ASX means ASX Limited (ACN 008 624 691) or the financial market operated by ASX Limited, as the context requires. ASX Listing Rules means the Listing Rules of ASX.

Board means the current board of Directors of the Company.

Chair means the chair of the Meeting. Company means Capricorn Metals Ltd (ACN 121 700 105).

Corporations Act means the Corporations Act 2001 (Cth).

Directors means the current directors of the Company.

Equity Securities includes a Share, a right to a Share or Option, an Option, a convertible security and any security that ASX decides to classify as an Equity Security.

Explanatory Statement means the explanatory statement accompanying the Notice.

General Meeting or Meeting means the meeting convened by the Notice. Hawke's Point has the meaning given to that term in Section 1.

Notice or Notice of Meeting means this notice of meeting including the Explanatory Statement and the Proxy Form. Option means an option to acquire a Share.

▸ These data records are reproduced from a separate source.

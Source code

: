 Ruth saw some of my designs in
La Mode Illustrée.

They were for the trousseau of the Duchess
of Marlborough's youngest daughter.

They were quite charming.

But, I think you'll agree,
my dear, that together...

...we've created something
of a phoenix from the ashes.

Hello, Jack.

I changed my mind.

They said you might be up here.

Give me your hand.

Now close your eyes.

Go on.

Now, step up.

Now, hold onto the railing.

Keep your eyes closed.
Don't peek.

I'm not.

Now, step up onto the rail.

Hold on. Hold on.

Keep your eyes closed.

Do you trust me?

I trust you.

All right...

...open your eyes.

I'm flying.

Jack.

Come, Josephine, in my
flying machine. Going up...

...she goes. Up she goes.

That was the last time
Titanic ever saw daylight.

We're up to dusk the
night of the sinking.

Placement has the meaning given to that term in Section 1. Proxy Form means the personalised proxy form accompanying the Notice. Resolutions means the resolutions set out in the Notice, or any one of them, as the context requires. Section means a section of the Explanatory Statement. Share means a fully paid ordinary share in the capital of the Company. Shareholder means a registered holder of a Share. Top-Up Right has the meaning given to that term in Section 1. Tranche 1 Placement Shares has the meaning given to that term in Section 1. Tranche 2 Placement Shares has the meaning given to that term in Section 1. WST means Western Standard Time as observed in Perth, Western Australia.